Apesar de pertencer ao imaginário como o sonho da exploração marítima sendo realizado, esta não é uma história feliz. A Odisseia é um filme sobre sacrifícios feitos por paixão que colocam uma família em xeque. Além disso, muitas das motivações dos personagens são preenchidas pelas suas versões ficcionais de uma história real e de conhecimento comum (livros) a respeito da carreira do aventureiro Jacques-Yves Cousteau e sua família. Porém, apesar de tudo isso, temos aí uma romantização que deu certo, e que, principalmente, atravessa problemas graças a atuações inspiradas e uma direção ainda mais arrebatadora.
Iniciando com a queda de um hidroavião supostamente sendo pilotado por Cousteau, o filme logo nos transporta para o lançamento dos Aqua-Lungs, dispositivos de respiração subaquáticos que permitiam, além de explorar o fundo do mar, filmá-lo. Que é o que ele começa a fazer e nunca mais para. A história acompanha esse início de nova carreira desde o apoio incondicional da esposa (Audrey Tautou) e filhos pequenos que precisam ser colocados em um internato depois que ele compra um navio (o famoso Calypso) e passa a viver em alto-mar, até todas as consequências dessa mudança nas vidas de todos os envolvidos.
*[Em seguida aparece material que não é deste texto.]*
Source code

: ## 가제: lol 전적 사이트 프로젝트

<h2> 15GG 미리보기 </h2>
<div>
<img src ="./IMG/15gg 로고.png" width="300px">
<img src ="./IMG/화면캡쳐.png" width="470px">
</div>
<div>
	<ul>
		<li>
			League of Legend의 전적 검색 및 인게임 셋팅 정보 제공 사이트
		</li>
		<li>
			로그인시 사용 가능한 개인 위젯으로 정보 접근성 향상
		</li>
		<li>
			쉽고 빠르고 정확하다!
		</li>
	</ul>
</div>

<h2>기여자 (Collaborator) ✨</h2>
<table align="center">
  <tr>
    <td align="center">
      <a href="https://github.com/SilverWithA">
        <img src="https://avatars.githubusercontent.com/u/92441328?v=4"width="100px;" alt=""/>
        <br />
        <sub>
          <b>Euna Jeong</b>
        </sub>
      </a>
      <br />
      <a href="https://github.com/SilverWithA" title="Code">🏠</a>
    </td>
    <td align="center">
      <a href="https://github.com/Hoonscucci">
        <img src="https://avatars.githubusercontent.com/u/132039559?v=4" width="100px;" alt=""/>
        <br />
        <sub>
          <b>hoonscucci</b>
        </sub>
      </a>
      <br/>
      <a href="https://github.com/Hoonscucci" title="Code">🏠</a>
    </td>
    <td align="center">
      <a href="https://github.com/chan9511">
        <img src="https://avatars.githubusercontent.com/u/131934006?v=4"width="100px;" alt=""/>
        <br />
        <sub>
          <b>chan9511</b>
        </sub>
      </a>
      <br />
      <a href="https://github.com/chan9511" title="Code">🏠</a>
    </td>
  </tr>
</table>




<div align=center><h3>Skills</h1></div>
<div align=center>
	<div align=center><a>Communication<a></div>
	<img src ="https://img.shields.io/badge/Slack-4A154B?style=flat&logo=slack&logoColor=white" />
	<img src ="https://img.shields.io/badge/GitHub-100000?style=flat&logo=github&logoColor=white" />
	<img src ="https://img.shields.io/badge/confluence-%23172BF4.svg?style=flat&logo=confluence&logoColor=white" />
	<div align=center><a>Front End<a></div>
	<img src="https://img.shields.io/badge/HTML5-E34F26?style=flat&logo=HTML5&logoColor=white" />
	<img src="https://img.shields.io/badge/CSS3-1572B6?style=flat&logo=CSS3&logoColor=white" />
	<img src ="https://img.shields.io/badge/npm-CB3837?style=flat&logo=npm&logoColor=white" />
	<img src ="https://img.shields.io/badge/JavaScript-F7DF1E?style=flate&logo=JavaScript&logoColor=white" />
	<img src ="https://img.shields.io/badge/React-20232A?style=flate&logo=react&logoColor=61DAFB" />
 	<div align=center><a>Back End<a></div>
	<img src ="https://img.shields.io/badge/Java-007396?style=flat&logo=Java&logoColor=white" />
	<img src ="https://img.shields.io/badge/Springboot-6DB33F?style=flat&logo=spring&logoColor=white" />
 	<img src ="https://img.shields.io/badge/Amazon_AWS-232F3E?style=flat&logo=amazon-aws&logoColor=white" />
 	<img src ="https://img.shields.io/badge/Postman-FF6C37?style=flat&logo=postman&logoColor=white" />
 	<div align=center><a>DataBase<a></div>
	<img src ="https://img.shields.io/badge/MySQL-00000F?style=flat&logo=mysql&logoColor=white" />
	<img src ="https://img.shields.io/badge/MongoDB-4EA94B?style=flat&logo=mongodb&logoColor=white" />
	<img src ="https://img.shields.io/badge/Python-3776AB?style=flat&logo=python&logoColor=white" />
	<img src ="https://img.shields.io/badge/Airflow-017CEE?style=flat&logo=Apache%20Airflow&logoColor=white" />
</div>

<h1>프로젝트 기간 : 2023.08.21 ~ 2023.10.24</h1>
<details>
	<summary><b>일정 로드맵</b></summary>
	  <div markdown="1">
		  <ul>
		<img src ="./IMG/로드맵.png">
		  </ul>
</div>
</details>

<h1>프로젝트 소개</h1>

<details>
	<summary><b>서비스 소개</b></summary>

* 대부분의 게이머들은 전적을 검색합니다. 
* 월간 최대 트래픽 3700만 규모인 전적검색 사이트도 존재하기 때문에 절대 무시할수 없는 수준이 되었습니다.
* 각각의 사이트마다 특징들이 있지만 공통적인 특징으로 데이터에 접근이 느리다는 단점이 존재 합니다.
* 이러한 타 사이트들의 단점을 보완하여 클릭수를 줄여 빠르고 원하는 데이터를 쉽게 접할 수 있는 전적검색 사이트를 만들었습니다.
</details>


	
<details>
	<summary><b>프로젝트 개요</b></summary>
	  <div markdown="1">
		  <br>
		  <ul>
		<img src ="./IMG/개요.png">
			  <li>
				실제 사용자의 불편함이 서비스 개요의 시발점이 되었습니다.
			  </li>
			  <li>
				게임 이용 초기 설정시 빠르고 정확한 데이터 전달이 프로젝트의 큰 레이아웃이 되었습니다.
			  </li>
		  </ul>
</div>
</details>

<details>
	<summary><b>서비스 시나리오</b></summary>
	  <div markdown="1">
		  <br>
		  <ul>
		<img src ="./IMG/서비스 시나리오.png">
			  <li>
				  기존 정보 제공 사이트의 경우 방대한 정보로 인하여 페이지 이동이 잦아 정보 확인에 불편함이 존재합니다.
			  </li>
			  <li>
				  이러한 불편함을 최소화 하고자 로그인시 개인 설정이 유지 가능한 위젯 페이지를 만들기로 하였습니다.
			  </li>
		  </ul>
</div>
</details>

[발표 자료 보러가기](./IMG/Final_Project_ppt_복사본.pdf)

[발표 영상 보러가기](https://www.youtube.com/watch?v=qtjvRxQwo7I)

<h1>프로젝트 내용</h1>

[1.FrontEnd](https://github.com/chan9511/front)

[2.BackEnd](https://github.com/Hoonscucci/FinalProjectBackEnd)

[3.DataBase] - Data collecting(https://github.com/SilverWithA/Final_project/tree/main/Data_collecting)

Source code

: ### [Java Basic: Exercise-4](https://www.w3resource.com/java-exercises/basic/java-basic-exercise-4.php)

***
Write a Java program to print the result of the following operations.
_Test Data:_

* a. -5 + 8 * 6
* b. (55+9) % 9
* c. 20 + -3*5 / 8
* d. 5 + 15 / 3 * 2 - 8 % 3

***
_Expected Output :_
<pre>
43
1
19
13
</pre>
Este acaba sendo um filme saudosista e empolgante ao mesmo tempo. Há, por exemplo, tomadas impressionantes das bizarras e fascinantes construções navais que Costeau projetava para sua nova vida, assim como há um clima de aventureiro que permeia a vida dessas pessoas de carne e osso, o que torna tudo muito excitante. Mesmo para os que já conhecem a história do cinegrafista, o “rumo ao desconhecido” consegue se manter desconhecido para os espectadores do filme.
No entanto, como esta é uma ficção que se formou da colagem de pessoas reais, nem sempre elas soam verossímeis. A personagem de Audrey Tatou é uma incógnita. Ela é a esposa fiel que está à deriva a bordo de um navio que virou seu lar, isso, enquanto seu marido vive idas e vindas com financiamento para novos filmes e novas mulheres que ele conquista por sua inevitável fama por explorar partes do mar nunca antes vistas. Não é possível entender sua motivação a partir de certo momento, e isso enfraquece o filme.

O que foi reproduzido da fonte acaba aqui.